### [Exercise]
Count every line in the data below where the word "changed" appears, then state only that count.

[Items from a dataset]
----

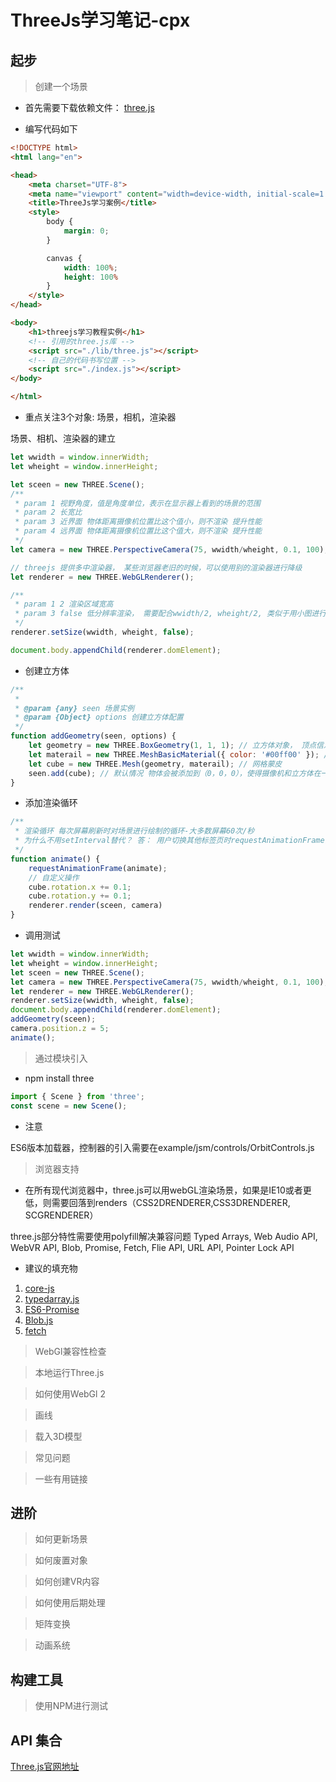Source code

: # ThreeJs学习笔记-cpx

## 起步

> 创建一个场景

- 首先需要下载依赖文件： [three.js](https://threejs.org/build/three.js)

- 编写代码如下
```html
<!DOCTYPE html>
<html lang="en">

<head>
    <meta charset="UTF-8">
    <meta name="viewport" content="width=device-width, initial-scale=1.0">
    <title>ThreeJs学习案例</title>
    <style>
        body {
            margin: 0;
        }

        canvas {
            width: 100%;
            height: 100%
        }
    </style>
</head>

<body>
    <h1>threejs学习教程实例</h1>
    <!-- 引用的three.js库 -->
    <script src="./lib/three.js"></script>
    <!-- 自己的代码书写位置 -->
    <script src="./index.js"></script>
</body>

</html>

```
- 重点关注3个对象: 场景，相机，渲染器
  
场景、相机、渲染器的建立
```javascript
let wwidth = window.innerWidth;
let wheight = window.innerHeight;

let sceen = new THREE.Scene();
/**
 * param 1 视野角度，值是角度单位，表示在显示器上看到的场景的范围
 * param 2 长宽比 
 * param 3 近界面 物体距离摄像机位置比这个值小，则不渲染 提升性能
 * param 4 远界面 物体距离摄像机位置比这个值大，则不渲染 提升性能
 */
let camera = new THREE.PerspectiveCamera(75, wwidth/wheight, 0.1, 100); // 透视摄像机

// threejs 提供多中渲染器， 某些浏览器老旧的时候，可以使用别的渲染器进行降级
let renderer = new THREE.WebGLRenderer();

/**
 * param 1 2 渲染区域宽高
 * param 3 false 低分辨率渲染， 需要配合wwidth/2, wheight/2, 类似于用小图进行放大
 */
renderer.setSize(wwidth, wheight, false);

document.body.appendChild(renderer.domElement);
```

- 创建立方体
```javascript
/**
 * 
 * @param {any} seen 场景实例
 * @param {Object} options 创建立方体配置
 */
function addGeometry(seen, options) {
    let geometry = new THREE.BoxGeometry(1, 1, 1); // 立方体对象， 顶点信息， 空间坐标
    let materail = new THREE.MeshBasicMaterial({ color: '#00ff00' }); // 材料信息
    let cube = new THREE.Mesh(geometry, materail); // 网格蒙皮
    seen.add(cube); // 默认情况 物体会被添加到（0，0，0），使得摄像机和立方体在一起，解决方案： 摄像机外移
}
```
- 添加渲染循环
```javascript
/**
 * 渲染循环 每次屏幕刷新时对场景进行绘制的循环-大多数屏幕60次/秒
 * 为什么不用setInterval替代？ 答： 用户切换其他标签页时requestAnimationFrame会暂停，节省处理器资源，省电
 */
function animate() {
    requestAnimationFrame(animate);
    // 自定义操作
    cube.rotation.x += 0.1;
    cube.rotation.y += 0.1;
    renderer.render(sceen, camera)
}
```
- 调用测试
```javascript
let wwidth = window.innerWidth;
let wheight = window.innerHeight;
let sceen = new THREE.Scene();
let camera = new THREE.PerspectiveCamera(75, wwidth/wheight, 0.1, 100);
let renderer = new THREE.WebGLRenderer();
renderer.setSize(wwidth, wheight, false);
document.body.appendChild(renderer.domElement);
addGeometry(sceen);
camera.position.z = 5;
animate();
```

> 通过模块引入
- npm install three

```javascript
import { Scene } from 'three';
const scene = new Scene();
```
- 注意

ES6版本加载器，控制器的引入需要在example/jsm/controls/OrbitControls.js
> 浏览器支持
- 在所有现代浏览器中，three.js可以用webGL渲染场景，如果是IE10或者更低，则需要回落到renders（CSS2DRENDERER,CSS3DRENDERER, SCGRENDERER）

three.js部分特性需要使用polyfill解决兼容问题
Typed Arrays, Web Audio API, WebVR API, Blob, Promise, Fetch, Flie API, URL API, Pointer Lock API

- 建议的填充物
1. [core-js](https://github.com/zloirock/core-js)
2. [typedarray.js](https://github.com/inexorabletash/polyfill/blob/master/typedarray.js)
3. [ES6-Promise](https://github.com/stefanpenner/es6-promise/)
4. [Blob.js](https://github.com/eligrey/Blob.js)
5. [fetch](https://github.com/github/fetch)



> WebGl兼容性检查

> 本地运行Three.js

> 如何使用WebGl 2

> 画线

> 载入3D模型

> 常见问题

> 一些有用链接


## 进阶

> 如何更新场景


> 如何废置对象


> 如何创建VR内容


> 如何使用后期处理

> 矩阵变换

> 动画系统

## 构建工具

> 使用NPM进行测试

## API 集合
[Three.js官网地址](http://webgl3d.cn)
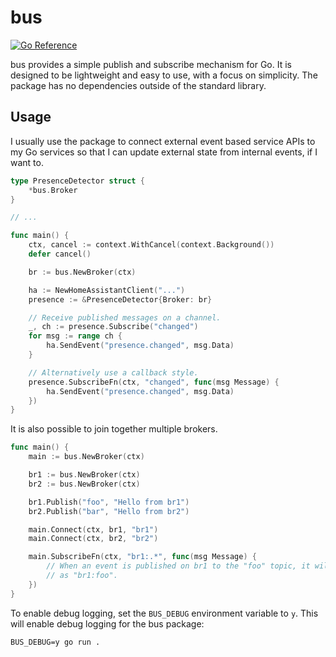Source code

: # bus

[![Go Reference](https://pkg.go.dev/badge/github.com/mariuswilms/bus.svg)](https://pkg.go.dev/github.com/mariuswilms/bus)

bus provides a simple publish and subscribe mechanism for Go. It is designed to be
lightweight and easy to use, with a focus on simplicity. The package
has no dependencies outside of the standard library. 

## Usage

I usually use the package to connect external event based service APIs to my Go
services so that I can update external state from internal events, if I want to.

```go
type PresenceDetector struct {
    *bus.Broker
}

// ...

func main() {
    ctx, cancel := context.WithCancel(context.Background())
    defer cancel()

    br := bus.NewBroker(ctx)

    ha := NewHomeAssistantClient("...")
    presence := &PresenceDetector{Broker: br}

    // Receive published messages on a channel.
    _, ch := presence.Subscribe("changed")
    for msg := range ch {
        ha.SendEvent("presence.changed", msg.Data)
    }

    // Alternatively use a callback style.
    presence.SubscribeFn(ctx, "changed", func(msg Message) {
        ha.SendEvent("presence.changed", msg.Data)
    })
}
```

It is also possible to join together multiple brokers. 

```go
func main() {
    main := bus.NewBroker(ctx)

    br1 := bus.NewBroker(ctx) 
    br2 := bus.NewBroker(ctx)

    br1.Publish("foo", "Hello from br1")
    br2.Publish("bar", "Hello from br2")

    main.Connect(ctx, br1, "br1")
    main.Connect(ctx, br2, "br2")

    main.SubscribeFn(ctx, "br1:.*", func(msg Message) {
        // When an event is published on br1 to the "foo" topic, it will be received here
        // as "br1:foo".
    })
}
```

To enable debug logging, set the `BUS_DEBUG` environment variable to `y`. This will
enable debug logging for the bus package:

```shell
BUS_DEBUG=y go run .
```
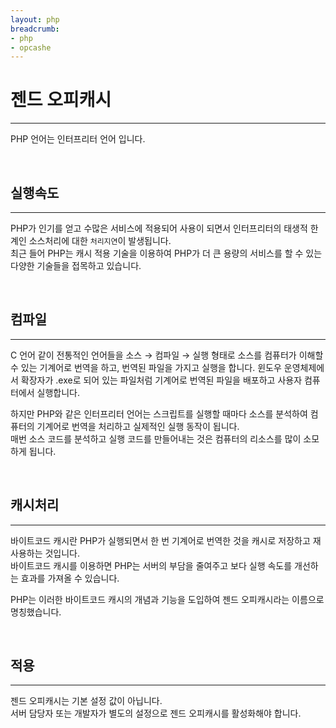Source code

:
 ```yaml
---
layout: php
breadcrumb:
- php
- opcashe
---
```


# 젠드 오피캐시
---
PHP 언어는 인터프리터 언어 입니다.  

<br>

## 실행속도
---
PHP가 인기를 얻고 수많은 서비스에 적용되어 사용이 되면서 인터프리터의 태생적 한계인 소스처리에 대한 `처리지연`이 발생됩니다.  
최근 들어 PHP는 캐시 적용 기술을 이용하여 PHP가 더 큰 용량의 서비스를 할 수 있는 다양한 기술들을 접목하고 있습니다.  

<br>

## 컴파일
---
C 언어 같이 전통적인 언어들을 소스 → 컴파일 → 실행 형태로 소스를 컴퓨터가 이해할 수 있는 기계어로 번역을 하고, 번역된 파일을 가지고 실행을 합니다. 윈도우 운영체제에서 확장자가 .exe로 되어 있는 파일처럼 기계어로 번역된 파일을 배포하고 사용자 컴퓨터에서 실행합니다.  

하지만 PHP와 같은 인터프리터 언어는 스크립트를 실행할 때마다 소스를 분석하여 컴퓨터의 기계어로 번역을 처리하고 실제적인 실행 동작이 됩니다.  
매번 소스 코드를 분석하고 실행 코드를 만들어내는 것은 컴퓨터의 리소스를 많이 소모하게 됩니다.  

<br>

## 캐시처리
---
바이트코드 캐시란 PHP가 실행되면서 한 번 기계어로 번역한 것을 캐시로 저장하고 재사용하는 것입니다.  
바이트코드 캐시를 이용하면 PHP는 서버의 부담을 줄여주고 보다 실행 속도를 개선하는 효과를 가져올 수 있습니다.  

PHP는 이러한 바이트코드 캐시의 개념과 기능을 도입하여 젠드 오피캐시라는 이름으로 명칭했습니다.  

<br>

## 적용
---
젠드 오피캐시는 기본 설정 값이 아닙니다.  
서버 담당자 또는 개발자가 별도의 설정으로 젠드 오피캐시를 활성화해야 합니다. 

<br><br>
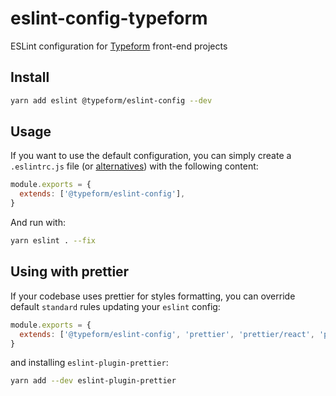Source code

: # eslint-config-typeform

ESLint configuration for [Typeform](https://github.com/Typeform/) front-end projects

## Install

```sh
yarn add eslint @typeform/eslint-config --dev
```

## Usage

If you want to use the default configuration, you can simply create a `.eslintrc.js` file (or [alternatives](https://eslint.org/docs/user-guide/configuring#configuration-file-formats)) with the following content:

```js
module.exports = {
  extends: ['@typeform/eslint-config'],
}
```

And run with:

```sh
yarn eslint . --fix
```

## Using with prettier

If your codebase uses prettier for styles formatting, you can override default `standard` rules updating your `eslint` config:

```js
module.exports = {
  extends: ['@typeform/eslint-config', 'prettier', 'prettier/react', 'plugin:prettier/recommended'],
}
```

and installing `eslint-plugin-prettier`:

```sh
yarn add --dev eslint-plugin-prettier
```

----

### [Answer section]
4